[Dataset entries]

========

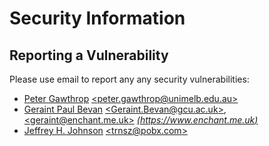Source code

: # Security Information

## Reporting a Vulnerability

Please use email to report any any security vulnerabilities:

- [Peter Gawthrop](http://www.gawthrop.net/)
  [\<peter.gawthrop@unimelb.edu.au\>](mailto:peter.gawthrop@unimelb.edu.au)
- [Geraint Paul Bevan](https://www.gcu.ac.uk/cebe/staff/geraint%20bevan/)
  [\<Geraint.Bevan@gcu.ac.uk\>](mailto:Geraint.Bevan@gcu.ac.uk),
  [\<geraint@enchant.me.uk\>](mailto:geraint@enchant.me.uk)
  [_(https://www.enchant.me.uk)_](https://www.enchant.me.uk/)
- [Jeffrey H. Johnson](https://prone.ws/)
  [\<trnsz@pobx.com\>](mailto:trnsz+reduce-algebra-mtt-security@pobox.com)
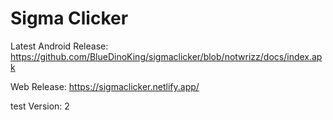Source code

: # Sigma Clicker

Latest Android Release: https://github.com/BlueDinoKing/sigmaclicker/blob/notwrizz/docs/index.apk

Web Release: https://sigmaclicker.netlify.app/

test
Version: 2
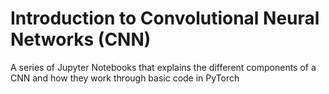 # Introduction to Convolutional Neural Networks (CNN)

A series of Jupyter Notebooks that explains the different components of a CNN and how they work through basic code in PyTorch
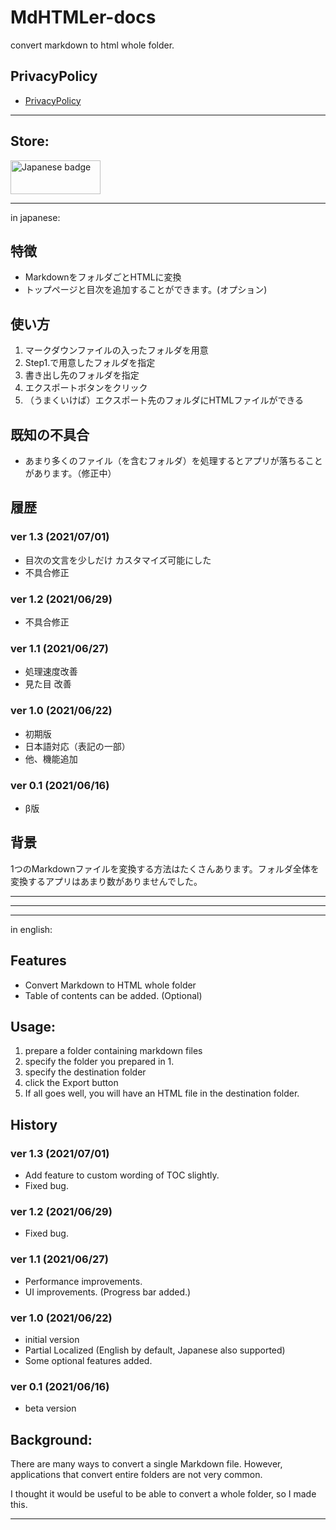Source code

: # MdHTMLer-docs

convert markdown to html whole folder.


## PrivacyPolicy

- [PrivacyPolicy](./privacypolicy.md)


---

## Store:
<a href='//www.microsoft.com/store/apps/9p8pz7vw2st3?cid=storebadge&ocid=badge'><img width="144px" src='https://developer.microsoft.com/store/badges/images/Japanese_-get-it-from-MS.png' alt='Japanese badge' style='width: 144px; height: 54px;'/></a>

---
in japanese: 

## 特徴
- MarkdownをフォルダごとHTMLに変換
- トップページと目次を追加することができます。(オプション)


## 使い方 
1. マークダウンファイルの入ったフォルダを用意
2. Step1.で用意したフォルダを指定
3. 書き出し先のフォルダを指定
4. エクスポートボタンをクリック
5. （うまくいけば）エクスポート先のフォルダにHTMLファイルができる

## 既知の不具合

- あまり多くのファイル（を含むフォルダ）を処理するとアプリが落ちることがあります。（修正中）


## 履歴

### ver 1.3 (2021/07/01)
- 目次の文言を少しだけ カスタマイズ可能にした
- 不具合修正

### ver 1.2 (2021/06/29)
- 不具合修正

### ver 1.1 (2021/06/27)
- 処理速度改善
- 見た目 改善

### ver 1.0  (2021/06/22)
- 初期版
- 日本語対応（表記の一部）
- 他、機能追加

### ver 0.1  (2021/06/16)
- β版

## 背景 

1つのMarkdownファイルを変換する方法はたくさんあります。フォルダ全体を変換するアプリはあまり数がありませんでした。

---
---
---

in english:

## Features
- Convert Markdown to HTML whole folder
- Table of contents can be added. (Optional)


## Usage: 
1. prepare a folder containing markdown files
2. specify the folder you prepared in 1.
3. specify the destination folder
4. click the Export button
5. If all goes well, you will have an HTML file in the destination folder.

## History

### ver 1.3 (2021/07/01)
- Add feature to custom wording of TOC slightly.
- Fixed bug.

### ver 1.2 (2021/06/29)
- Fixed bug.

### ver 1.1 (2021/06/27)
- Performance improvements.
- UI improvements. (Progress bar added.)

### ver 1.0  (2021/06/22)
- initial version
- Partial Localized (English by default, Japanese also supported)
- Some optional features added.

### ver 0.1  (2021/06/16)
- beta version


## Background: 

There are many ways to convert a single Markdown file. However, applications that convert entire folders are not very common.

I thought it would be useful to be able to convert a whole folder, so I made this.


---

========

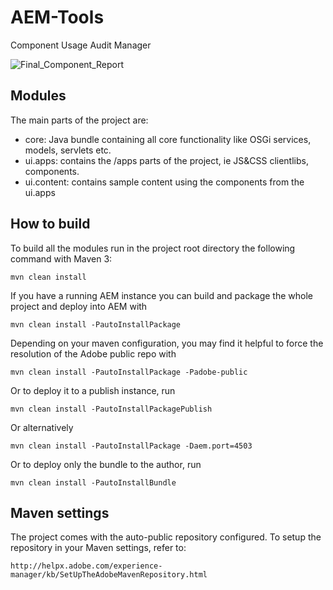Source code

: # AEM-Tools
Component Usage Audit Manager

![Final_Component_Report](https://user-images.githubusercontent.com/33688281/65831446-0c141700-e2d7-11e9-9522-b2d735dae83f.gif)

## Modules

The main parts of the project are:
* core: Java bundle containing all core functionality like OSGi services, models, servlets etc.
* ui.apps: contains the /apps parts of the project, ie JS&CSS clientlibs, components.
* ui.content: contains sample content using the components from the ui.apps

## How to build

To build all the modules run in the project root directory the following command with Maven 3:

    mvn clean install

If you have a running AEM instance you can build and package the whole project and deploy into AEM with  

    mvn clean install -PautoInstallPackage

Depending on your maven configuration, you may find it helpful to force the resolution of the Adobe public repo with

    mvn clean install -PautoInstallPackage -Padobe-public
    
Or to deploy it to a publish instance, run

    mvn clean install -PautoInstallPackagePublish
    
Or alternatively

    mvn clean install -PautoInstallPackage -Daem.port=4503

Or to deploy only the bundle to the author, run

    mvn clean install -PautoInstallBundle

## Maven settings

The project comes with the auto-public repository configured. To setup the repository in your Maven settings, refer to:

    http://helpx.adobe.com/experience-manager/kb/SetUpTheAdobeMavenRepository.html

========

Transcribe each line of the data above, unaltered, from the one where "The main parts" appears to the one where "Depending on your" appears, inclusive of both.

The main parts of the project are:
* core: Java bundle containing all core functionality like OSGi services, models, servlets etc.
* ui.apps: contains the /apps parts of the project, ie JS&CSS clientlibs, components.
* ui.content: contains sample content using the components from the ui.apps

## How to build

To build all the modules run in the project root directory the following command with Maven 3:

    mvn clean install

If you have a running AEM instance you can build and package the whole project and deploy into AEM with  

    mvn clean install -PautoInstallPackage

Depending on your maven configuration, you may find it helpful to force the resolution of the Adobe public repo with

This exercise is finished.